(Problem requirements): Look over the entries and say how many lines include the word "about". Only the number, please.

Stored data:
--- START ---
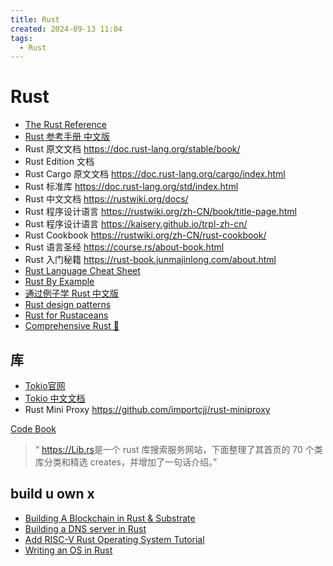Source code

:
 ```yaml
---
title: Rust
created: 2024-09-13 11:04
tags:
  - Rust
---
```


<!-- markdownlint-disable MD025 -->

# Rust

- [The Rust Reference](https://doc.rust-lang.org/reference/introduction.html)
- [Rust 参考手册 中文版](https://rustwiki.org/zh-CN/reference/introduction.html)
- Rust 原文文档 <https://doc.rust-lang.org/stable/book/>
- Rust Edition 文档
- Rust Cargo 原文文档 <https://doc.rust-lang.org/cargo/index.html>
- Rust 标准库 <https://doc.rust-lang.org/std/index.html>
- Rust 中文文档 <https://rustwiki.org/docs/>
- Rust 程序设计语言 <https://rustwiki.org/zh-CN/book/title-page.html>
- Rust 程序设计语言 <https://kaisery.github.io/trpl-zh-cn/>
- Rust Cookbook <https://rustwiki.org/zh-CN/rust-cookbook/>
- Rust 语言圣经 <https://course.rs/about-book.html>
- Rust 入门秘籍 <https://rust-book.junmajinlong.com/about.html>
- [Rust Language Cheat Sheet](https://cheats.rs/)
- [Rust By Example](https://doc.rust-lang.org/beta/rust-by-example/)
- [通过例子学 Rust 中文版](https://rustwiki.org/zh-CN/rust-by-example/index.html)
- [Rust design patterns](https://github.com/rust-unofficial/patterns)
- [Rust for Rustaceans](https://rust-for-rustaceans.com/)
- [Comprehensive Rust 🦀](https://google.github.io/comprehensive-rust/index.html)

## 库

- [Tokio官网](https://tokio.rs/)
- [Tokio 中文文档](https://github.com/dslchd/tokio-cn-doc)
- Rust Mini Proxy <https://github.com/importcjj/rust-miniproxy>

[Code Book](https://coberbooks.ru/)

> “ <https://Lib.rs>是一个 rust 库搜索服务网站，下面整理了其首页的 70 个类库分类和精选 creates，并增加了一句话介绍。”

## build u own x

- [Building A Blockchain in Rust & Substrate](https://hackernoon.com/building-a-blockchain-in-rust-and-substrate-a-step-by-step-guide-for-developers-kc223ybp)
- [Building a DNS server in Rust](https://github.com/EmilHernvall/dnsguide/blob/master/README.md)
- [Add RISC-V Rust Operating System Tutorial](https://osblog.stephenmarz.com/)
- [Writing an OS in Rust](https://os.phil-opp.com/)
--- END ---
(Exercise answer): 2